- [Collected data]:
_ _ _

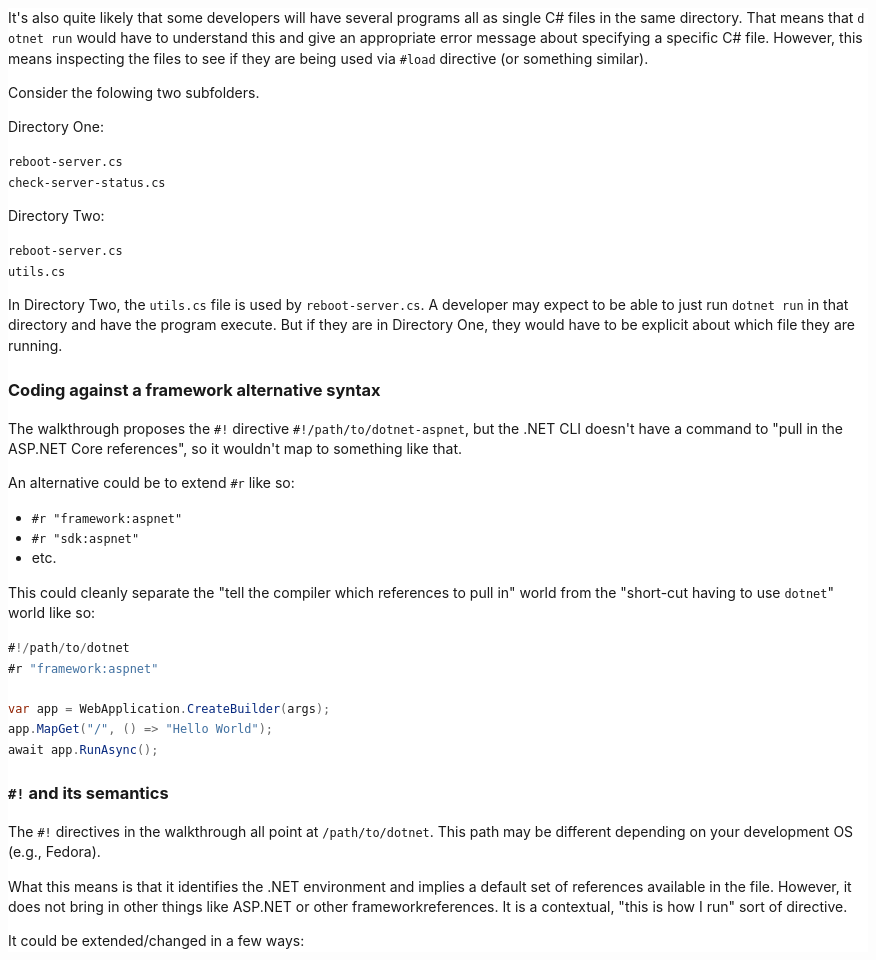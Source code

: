 It's also quite likely that some developers will have several programs all as single C# files in the same directory. That means that `dotnet run` would have to understand this and give an appropriate error message about specifying a specific C# file. However, this means inspecting the files to see if they are being used via `#load` directive (or something similar).

Consider the folowing two subfolders.

Directory One:

```
reboot-server.cs
check-server-status.cs
```

Directory Two:

```
reboot-server.cs
utils.cs
```

In Directory Two, the `utils.cs` file is used by `reboot-server.cs`. A developer may expect to be able to just run `dotnet run` in that directory and have the program execute. But if they are in Directory One, they would have to be explicit about which file they are running.

### Coding against a framework alternative syntax

The walkthrough proposes the `#!` directive `#!/path/to/dotnet-aspnet`, but the .NET CLI doesn't have a command to "pull in the ASP.NET Core references", so it wouldn't map to something like that.

An alternative could be to extend `#r` like so:

* `#r "framework:aspnet"`
* `#r "sdk:aspnet"`
* etc.

This could cleanly separate the "tell the compiler which references to pull in" world from the "short-cut having to use `dotnet`" world like so:

```csharp
#!/path/to/dotnet
#r "framework:aspnet"

var app = WebApplication.CreateBuilder(args);
app.MapGet("/", () => "Hello World");
await app.RunAsync();
```

### `#!` and its semantics

The `#!` directives in the walkthrough all point at `/path/to/dotnet`. This path may be different depending on your development OS (e.g., Fedora).

What this means is that it identifies the .NET environment and implies a default set of references available in the file. However, it does not bring in other things like ASP.NET or other frameworkreferences. It is a contextual, "this is how I run" sort of directive.

It could be extended/changed in a few ways:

_ _ _

- [What is needed]: Looking at the entries above, copy out every line in which "path" occurs.

- [Response to this exercise]:
The walkthrough proposes the `#!` directive `#!/path/to/dotnet-aspnet`, but the .NET CLI doesn't have a command to "pull in the ASP.NET Core references", so it wouldn't map to something like that.
#!/path/to/dotnet
The `#!` directives in the walkthrough all point at `/path/to/dotnet`. This path may be different depending on your development OS (e.g., Fedora).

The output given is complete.